My own preference would be to have, where appropriate - outside of
national parks and wilderness areas -  as many as four separate parallel
routes for hikers, bicyclists, equestrians, and bikers/snowmobilers -
the last at some considerable distance measured in miles, I hope.
I wonder if the
CDT is going to develop this way; it seems there isn't one route in lots of
places.   Parts of the AT look like they will always be hiker-only.

The PCT around Crater Lake is already partly like this (the bicyclist/
biker route is the paved road, there is a hiker-only trail and a
horses-mainly route on old fire roads.    Eagle Creek can be thought of
as a hiker-only route parallel to the horses-mainly PCT on the Benson Plateau.
North of Sierra City, and even more so west of Ashland, the trail parallels
public roads.    It wouldn't hurt much to declare those roads part of
a bicycle/biker PC route.    This sort of approach would mainly apply to
federal and state lands; getting further easements from private property
owners is hard enough for the statutory route and probably impossible
for bicycles and bikers.

The statutory PCT, somewhat government-funded (probably less in the future)
would probably remain the constructed trail for hikers and equestrians as
envisioned in the original legislation.     When there is a separate hiker-only
route, I'd think it would truly be a route rather than a constructed trail,
mostly in alpine areas, much like some parts of the CDT.
A lot of the OR and WA PCT has a parallel route,
namely the old OST and CCT, which is usually lower with more forest, more
water, more bugs, longer seasons, milder weather, and less fragility.

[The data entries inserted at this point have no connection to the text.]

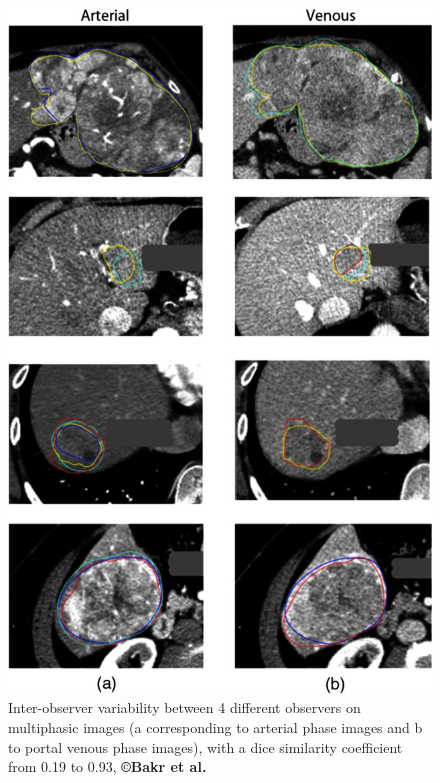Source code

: \documentclass[]{article}
\begin{document}
\begin{figure}[th!]
	\centering
	\includegraphics[width=0.7\linewidth]{images/image14}
	\caption{Inter-observer variability between 4 different observers on multiphasic images (a corresponding to arterial phase images and b to portal venous phase images), with a dice similarity coefficient from 0.19 to 0.93, \textbf{©Bakr et al.} \cite{Bakr2017}}
	\label{Bakr_Fig2}
\end{figure}
\end{document}

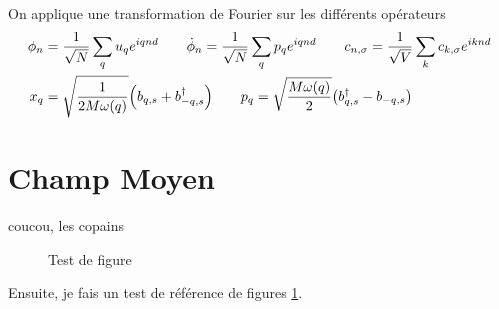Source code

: On applique une transformation de Fourier sur les différents opérateurs
\begin{align*}
        \phi_{n} &=  \frac{1}{\sqrt{N}}\sum_{q}u_q e^{iqnd}\qquad\dot{\phi}_{n}
        =  \frac{1}{\sqrt{N}}\sum_{q}p_q e^{iqnd}\qquad  c_{n,\sigma}
        = \frac{1}{\sqrt{V}}\sum_k c_{k,\sigma} e^{iknd} \\
        x_q &= \sqrt{\frac{1}{2M\omega(q)}}\qty(b_{q,s}+b^\dagger_{-q,s})\qquad
        p_q =\sqrt{\frac{M\omega(q)}{2}}\qty(b_{q,s}^\dagger-b_{-q,s}) \\
\end{align*}
\section{Champ Moyen}
coucou, les copains
\begin{figure}[H]
    \centering
    \caption{Test de figure}
    \label{ttest}
\end{figure}
Ensuite, je fais un test de référence de figures \ref{ttest}.
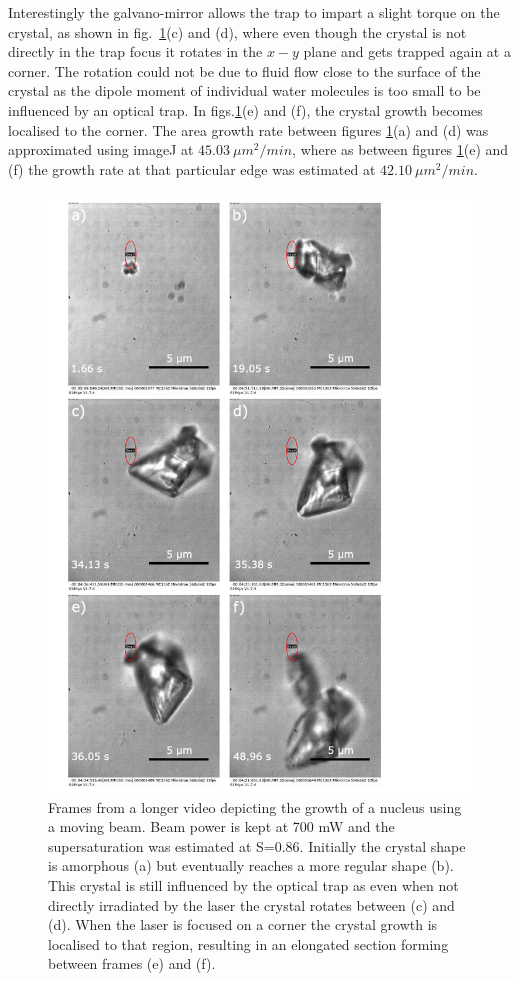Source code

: Interestingly the galvano-mirror allows the trap to impart a slight torque 
on the crystal, as shown in fig.~\ref{fig:eliptical_beam_1}(c) and (d), 
where even though the crystal is not directly in the trap focus it rotates 
in the $x-y$ plane and gets trapped again at a corner. The rotation could 
not be due to fluid flow close to the surface of the crystal as the dipole 
moment of individual water molecules is too small to be influenced by an 
optical trap. In figs.\ref{fig:eliptical_beam_1}(e) and (f), the crystal 
growth becomes localised to the corner. The area growth rate between figures \ref{fig:eliptical_beam_1}(a) and (d) was approximated using imageJ at $45.03\ 
\mu m^2 /min$, where as between figures \ref{fig:eliptical_beam_1}(e) and 
(f) the growth rate at that particular edge was estimated at $42.10\ \mu m^2/min$. 
\begin{figure}[h!]
	\centering
	\includegraphics[width=0.85\linewidth]{frames_eliptical_beam.pdf}
	\caption{Frames from a longer video depicting the growth 
		of a nucleus using a moving beam. Beam power is kept 
		at 700 mW and the supersaturation was estimated at 
		S=0.86. Initially the crystal shape is amorphous (a) 
		but eventually reaches a more regular shape (b). This crystal is still influenced by the optical trap as 
		even when not directly irradiated by the laser the 
		crystal rotates between (c) and (d). When the laser 
		is focused on a corner the crystal growth is localised 
		to that region, resulting in an elongated section 
		forming between frames (e) and (f).}
	\label{fig:eliptical_beam_1}
\end{figure}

The question is whether another way to do the Pacific Crest Trail would be
good enough for these other constituencies or whether the temptation to
grab for the forbidden fruit would still be too strong.
I noticed when I was working on San Diego county sections in early
2001 that there seemed to be bicycle tracks
on much of the trail from Campo to Hwy 74.
There are irresponsible hikers, irresponsible equestrians, irresponsible
bicyclists, and irresponsible bikers.     The question is what's the
percentage in each population, and that has to be magnified by the relative
harm one irresponsible individual can inflict.

Would there might be more of
a sense of ownership if the bicyclists and bikers maintained their own
routes?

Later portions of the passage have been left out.